Russia said Friday that it has lowered its 2010 import quota for U.S. pork to 57,500 tons, down from 100,000 tons in 2009 according to Reuters. The country also announced it will reduce U.S. poultry imports to 600,000 tons, down from 750,000 tons in 2009.
Russia has been reducing pork imports from a number of U.S. pork plants in recent weeks citing banned antibiotic use. “Russia's removal of many U.S. pork plants from its list of approved exporters is not based on acceptable scientific standards, and has had a devastating impact on the U.S. industry,” U.S. Trade Representative Ron Kirk said on Friday.
U.S. political, diplomatic and technical officials are speaking with Russian counterparts to try to get the bans lifted, Kirk said. U.S. industry officials and analysts said they were disappointed in the quota cuts, but hoped Russia might raise the volumes during the year.
The news comes as U.S. livestock farmers and meat exporters try to recover from economic losses caused by high feed prices and weak global demand, and as Russia aims to become more self-sufficient in meat production.

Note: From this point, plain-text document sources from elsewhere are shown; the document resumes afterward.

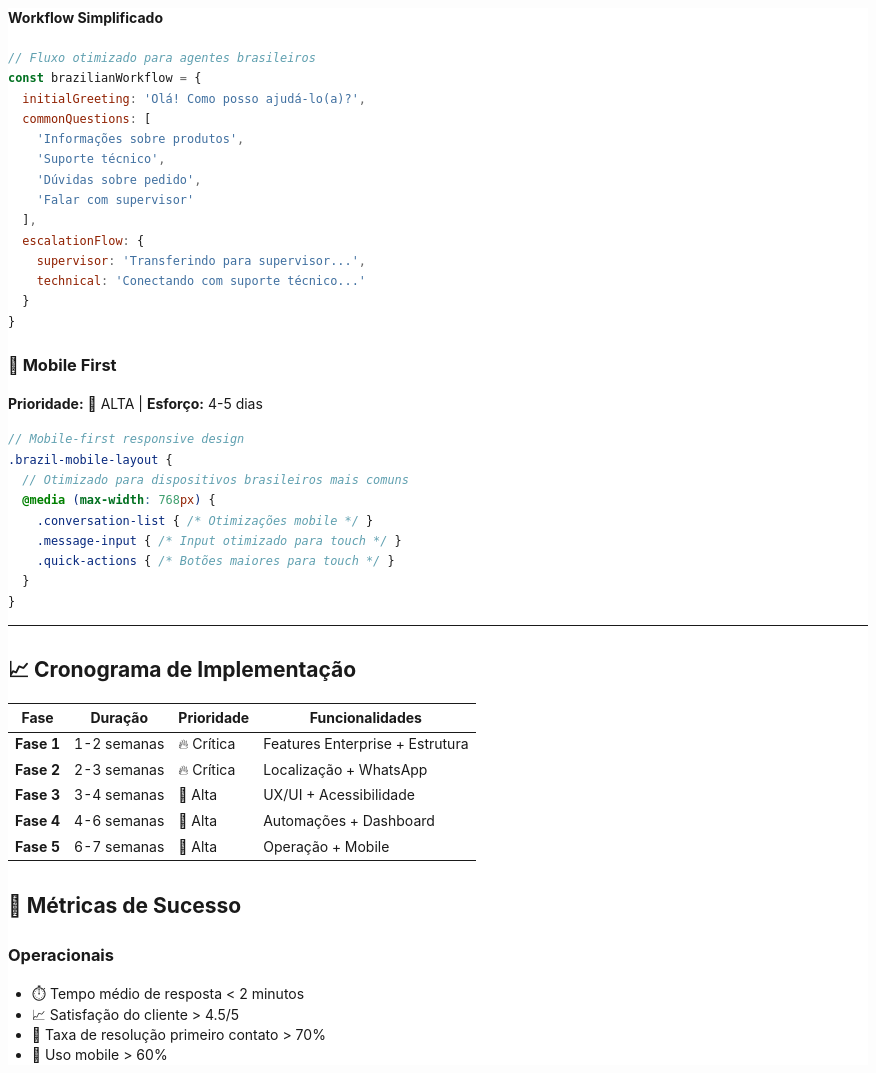 #### **Workflow Simplificado**
```javascript
// Fluxo otimizado para agentes brasileiros
const brazilianWorkflow = {
  initialGreeting: 'Olá! Como posso ajudá-lo(a)?',
  commonQuestions: [
    'Informações sobre produtos',
    'Suporte técnico', 
    'Dúvidas sobre pedido',
    'Falar com supervisor'
  ],
  escalationFlow: {
    supervisor: 'Transferindo para supervisor...',
    technical: 'Conectando com suporte técnico...'
  }
}
```

### 📱 **Mobile First**
**Prioridade:** 🔶 ALTA | **Esforço:** 4-5 dias

```scss
// Mobile-first responsive design
.brazil-mobile-layout {
  // Otimizado para dispositivos brasileiros mais comuns
  @media (max-width: 768px) {
    .conversation-list { /* Otimizações mobile */ }
    .message-input { /* Input otimizado para touch */ }
    .quick-actions { /* Botões maiores para touch */ }
  }
}
```

---

## 📈 Cronograma de Implementação

| Fase | Duração | Prioridade | Funcionalidades |
|------|---------|------------|-----------------|
| **Fase 1** | 1-2 semanas | 🔥 Crítica | Features Enterprise + Estrutura |
| **Fase 2** | 2-3 semanas | 🔥 Crítica | Localização + WhatsApp |
| **Fase 3** | 3-4 semanas | 🔶 Alta | UX/UI + Acessibilidade |
| **Fase 4** | 4-6 semanas | 🔶 Alta | Automações + Dashboard |
| **Fase 5** | 6-7 semanas | 🔶 Alta | Operação + Mobile |

## 🎯 Métricas de Sucesso

### **Operacionais**
- ⏱️ Tempo médio de resposta < 2 minutos
- 📈 Satisfação do cliente > 4.5/5
- 🎯 Taxa de resolução primeiro contato > 70%
- 📱 Uso mobile > 60%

U.S. Meat Export Federation spokesman Joe Schuele told Meatingplace that the.announcement was not unexpected "This is consistent with the information we have received and with the draft decree that was released in October. So this announcement is not surprising, though we were hopeful of a more positive final result for the U.S. pork industry."
U.S. exporters can ship pork to Russia outside the quota -- at higher tariff rates -- but that normally happens only when the economy is strong, said Schuele.
As 2010 progresses analysts believe there is a chance Russia will ease their import restrictions. "Fifty-seven percent of year-ago is not encouraging news" for pork, said Ron Plain, agricultural economist at the University of Missouri. "But they have been known to change their mind."